→ WHAT THE TASK ASKS
Only the lines from the one containing "Edinburgh Security Appathon" through the one containing "-- May 2015" should be printed, exactly as they appear below, with both ends included.

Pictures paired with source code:
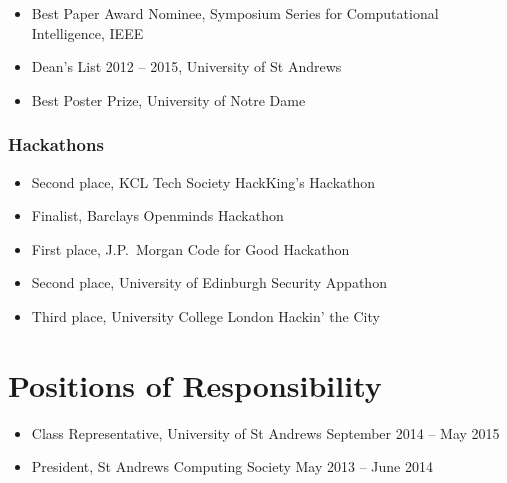 \documentclass[line,margin]{cv}
\begin{document}
\begin{resume}
\begin{itemize}
    \item Best Paper Award Nominee, Symposium Series for Computational
        Intelligence, IEEE
    \item Dean's List 2012 -- 2015, University of St Andrews
    \item Best Poster Prize, University of Notre Dame

\end{itemize}

\subsubsection{Hackathons}

\begin{itemize}

    \item Second place, KCL Tech Society HackKing's Hackathon
    \item Finalist, Barclays Openminds Hackathon
    \item First place, J.P.\ Morgan Code for Good Hackathon
    \item Second place, University of Edinburgh Security Appathon
    \item Third place, University College London Hackin' the City

\end{itemize}

%
%
%

\section{Positions of Responsibility}

\begin{itemize}

    \item Class Representative, University of St Andrews
        \hfill September 2014 -- May 2015
    \item President, St Andrews Computing Society
        \hfill May 2013 -- June 2014


\end{itemize}
\end{resume}
\end{document}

→ WRITTEN SOLUTION
    \item Second place, University of Edinburgh Security Appathon
    \item Third place, University College London Hackin' the City

\end{itemize}

%
%
%

\section{Positions of Responsibility}

\begin{itemize}

    \item Class Representative, University of St Andrews
        \hfill September 2014 -- May 2015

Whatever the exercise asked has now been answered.